Another bothersome aspect was that it wouldn’t matter whether I was using the Boss RC-300 while playing guitar or using it as an audio interface on my PC via USB, so it had nothing to do with bad cabling.
The troubleshooting begins
At a loss, I tried the following troubleshooting steps to see if it would make any difference:
- Cleaned the unit and blew out all the dust, then vigorously dialed the Master volume knob all the way round a few times to clear out any gunk/crud.
- Performed a factory reset after backing up all my recorded loops. I would have updated the firmware as well, but it was already on the latest (v1.05).
- Disassembled the unit, looking for any signs of damage to components. No bulging capacitors, no obvious solder problems, all the wiring connected; it was all good as far as I could tell.
- Sprayed a near equivalent of WD-40/Q20 spray (I used a product called Tool-in-a-Can) onto the Master dial and around the potentiometer. (Oops! This might have been a mistake, as I have learned that it can ruin the resistive material inside the potentiometer, which indeed seems to have happened. Some time later, the Master volume would no longer go higher than 1/4 of the full dial. I am guessing the potentiometer got messed up by the spray and made it get stuck under 25% — or the pot simply failed that way, who knows).
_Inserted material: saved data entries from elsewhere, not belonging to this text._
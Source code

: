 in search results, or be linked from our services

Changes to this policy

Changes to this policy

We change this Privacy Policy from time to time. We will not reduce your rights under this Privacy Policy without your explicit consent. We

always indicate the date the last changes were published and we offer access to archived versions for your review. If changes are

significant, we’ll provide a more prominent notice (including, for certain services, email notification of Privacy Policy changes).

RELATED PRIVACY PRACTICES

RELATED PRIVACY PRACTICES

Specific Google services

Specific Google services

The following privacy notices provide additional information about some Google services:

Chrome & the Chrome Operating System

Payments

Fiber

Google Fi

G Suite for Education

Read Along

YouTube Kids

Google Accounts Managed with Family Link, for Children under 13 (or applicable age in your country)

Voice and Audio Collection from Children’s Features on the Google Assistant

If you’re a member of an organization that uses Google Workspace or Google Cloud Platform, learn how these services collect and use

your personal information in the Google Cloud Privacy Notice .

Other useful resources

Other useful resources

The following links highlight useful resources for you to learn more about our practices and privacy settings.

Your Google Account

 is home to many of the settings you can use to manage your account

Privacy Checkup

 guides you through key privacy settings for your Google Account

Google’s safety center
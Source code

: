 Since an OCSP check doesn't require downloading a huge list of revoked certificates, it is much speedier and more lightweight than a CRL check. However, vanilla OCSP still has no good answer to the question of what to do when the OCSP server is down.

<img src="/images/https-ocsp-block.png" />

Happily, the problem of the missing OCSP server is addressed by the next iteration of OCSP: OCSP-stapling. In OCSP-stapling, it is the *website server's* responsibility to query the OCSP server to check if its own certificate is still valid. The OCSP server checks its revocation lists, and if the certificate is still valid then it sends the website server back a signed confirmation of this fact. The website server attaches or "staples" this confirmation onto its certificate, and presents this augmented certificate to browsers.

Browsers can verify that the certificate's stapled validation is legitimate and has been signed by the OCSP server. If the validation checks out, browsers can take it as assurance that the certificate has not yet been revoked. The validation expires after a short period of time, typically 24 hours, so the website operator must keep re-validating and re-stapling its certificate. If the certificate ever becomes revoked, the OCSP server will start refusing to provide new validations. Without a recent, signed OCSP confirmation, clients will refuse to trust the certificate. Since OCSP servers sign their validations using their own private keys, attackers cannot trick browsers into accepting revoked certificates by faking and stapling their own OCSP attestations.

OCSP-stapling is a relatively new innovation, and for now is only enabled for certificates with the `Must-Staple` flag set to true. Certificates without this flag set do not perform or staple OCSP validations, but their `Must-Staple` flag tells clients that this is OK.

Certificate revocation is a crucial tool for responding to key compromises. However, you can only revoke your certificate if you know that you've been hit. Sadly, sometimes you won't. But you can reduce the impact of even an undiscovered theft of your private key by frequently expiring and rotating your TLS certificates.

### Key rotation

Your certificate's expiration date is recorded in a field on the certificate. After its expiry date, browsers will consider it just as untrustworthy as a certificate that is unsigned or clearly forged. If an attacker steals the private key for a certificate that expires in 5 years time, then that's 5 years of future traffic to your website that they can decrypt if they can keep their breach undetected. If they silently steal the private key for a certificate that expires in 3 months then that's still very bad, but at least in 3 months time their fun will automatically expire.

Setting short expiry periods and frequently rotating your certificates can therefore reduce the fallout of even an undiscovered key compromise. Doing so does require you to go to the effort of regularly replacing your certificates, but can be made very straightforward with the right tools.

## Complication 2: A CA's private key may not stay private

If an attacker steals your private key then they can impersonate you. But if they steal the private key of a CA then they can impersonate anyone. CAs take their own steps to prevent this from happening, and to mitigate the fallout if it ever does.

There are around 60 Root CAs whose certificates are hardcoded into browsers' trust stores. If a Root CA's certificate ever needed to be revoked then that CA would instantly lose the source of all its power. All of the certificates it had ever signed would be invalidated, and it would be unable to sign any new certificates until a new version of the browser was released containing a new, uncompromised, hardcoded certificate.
None of this helped, so I gave up and put it away for a while. When I tried again, another similar issue arose with the Rhythm volume, which gave me an idea.
The Rhythm volume control also started jumping up and down like the Master volume control, but constantly, as if it were jittering on the spot. I could see the Rhythm level indicator on the LED display jump from 74 to 76 to 78 back to 74 then down to 72 and back to 74, and so on, all by itself. Not a large jump each time, just floating around.
The breakthrough here, in terms of troubleshooting, is that the Master volume doesn’t give any visual feedback when it changes (you have to use your ear to detect if the volume is fluctuating, and even then it can be subtle to notice). But with the Rhythm volume, I could see that the actual level was being changed at the dial, or near it. Now I could start narrowing in on the solution.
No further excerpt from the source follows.